Spanish Hair Salons Turn Off Radios in Protest

Spanish Hair Salons Turn Off Radios in Protest

Angry royalty groups demand monthly fee for listening to music with customers, tell customers to bring iPods instead.

Hairdressers in Spain have decided to protest a recent crackdown by royalty collecting groups there by silencing their salons and urging customers to bring in their iPods instead.

“From now on, when you come to the hairdressers don’t forget to bring your own music from home!” read the signs now gracing salon windows.

The Spanish Society of Authors (SGAE) charges each location a monthly music licensing fee of between €6 ($8) and €12 ($17) a month on behalf of its members, and hairdressers are angry that that means they are essentially demanding to be paid twice for the same broadcast; once by the radio station paying the song and again by the listener – hair salons – on the other end.

It was a surprise visit by an investigator from SGAE that started the protest. After some three decades of listening to music with customers barber Esteban Criado was stunned to learned he had to pay up or turn it off.

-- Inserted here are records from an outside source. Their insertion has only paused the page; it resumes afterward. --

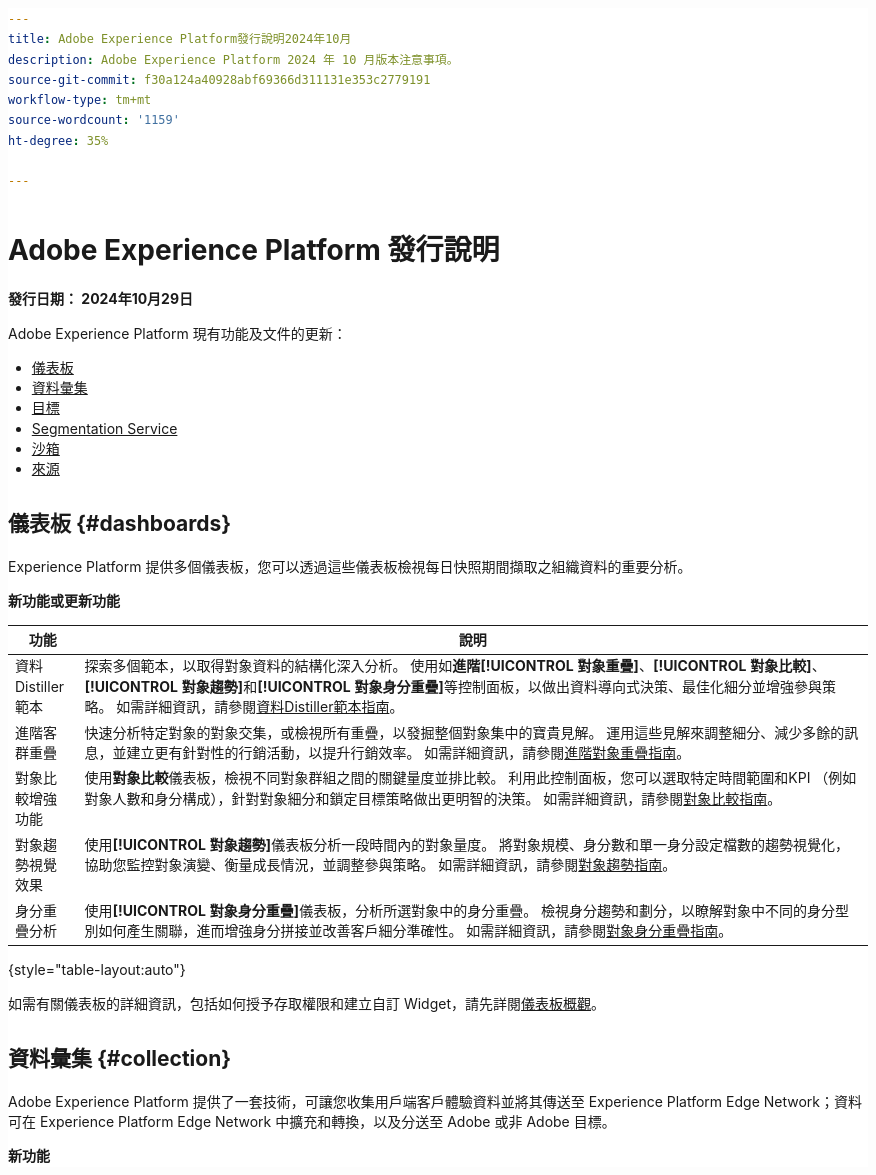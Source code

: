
 ```yaml
---
title: Adobe Experience Platform發行說明2024年10月
description: Adobe Experience Platform 2024 年 10 月版本注意事項。
source-git-commit: f30a124a40928abf69366d311131e353c2779191
workflow-type: tm+mt
source-wordcount: '1159'
ht-degree: 35%

---
```


# Adobe Experience Platform 發行說明

**發行日期： 2024年10月29日**

Adobe Experience Platform 現有功能及文件的更新：

- [儀表板](#dashboards)
- [資料彙集](#data-collection-)
- [目標](#destinations)
- [Segmentation Service](#segmentation-service)
- [沙箱](#sandboxes)
- [來源](#sources)

## 儀表板 {#dashboards}

Experience Platform 提供多個儀表板，您可以透過這些儀表板檢視每日快照期間擷取之組織資料的重要分析。

**新功能或更新功能**

| 功能 | 說明 |
| --- | --- |
| 資料Distiller範本 | 探索多個範本，以取得對象資料的結構化深入分析。 使用如&#x200B;**進階[!UICONTROL 對象重疊]**、**[!UICONTROL 對象比較]**、**[!UICONTROL 對象趨勢]**&#x200B;和&#x200B;**[!UICONTROL 對象身分重疊]**&#x200B;等控制面板，以做出資料導向式決策、最佳化細分並增強參與策略。 如需詳細資訊，請參閱[資料Distiller範本指南](../../dashboards/sql-insights-query-pro-mode/templates/overview.md)。 |
| 進階客群重疊 | 快速分析特定對象的對象交集，或檢視所有重疊，以發掘整個對象集中的寶貴見解。 運用這些見解來調整細分、減少多餘的訊息，並建立更有針對性的行銷活動，以提升行銷效率。 如需詳細資訊，請參閱[進階對象重疊指南](../../dashboards/sql-insights-query-pro-mode/templates/overlaps.md)。 |
| 對象比較增強功能 | 使用&#x200B;**對象比較**&#x200B;儀表板，檢視不同對象群組之間的關鍵量度並排比較。 利用此控制面板，您可以選取特定時間範圍和KPI （例如對象人數和身分構成），針對對象細分和鎖定目標策略做出更明智的決策。 如需詳細資訊，請參閱[對象比較指南](../../dashboards/sql-insights-query-pro-mode/templates/comparison.md)。 |
| 對象趨勢視覺效果 | 使用&#x200B;**[!UICONTROL 對象趨勢]**&#x200B;儀表板分析一段時間內的對象量度。 將對象規模、身分數和單一身分設定檔數的趨勢視覺化，協助您監控對象演變、衡量成長情況，並調整參與策略。 如需詳細資訊，請參閱[對象趨勢指南](../../dashboards/sql-insights-query-pro-mode/templates/trends.md)。 |
| 身分重疊分析 | 使用&#x200B;**[!UICONTROL 對象身分重疊]**&#x200B;儀表板，分析所選對象中的身分重疊。 檢視身分趨勢和劃分，以瞭解對象中不同的身分型別如何產生關聯，進而增強身分拼接並改善客戶細分準確性。 如需詳細資訊，請參閱[對象身分重疊指南](../../dashboards/sql-insights-query-pro-mode/templates/identity-overlaps.md)。 |

{style="table-layout:auto"}

如需有關儀表板的詳細資訊，包括如何授予存取權限和建立自訂 Widget，請先詳閱[儀表板概觀](../../dashboards/home.md)。

## 資料彙集 {#collection}

Adobe Experience Platform 提供了一套技術，可讓您收集用戶端客戶體驗資料並將其傳送至 Experience Platform Edge Network；資料可在 Experience Platform Edge Network 中擴充和轉換，以及分送至 Adobe 或非 Adobe 目標。

**新功能**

“I refused to sign the contract he gave me,” he said. “A few days later I received a letter saying they were going to take legal action against me. Now we are gathering signatures from our clients to complain that this is unjust and an abuse of authority.”

Other hairdressers soon joined in the protest, noting that the radio is simply to provide a “welcoming atmosphere” for their clients and they by no means “make money off the music.”

So rather than pay the fee they are now asking customers to bring in their iPods instead.

SGAE spokesman Antonio Rojas counters that many hairdressers have been paying the fee for years, and that they aren’t exempt from paying a fee to “provide a music service” any more than are “shoe shops and shopping centers.”

“The fees are not designed to damage their business,” added Rojas. “It is very difficult to maintain culture if we do not pay those who create it.”

Something tells me charging businesses for allowing customers to hear the radio won’t help “maintain culture,” but rather wall it off even further. Culture shouldn’t have a price for admission.

Stay tuned.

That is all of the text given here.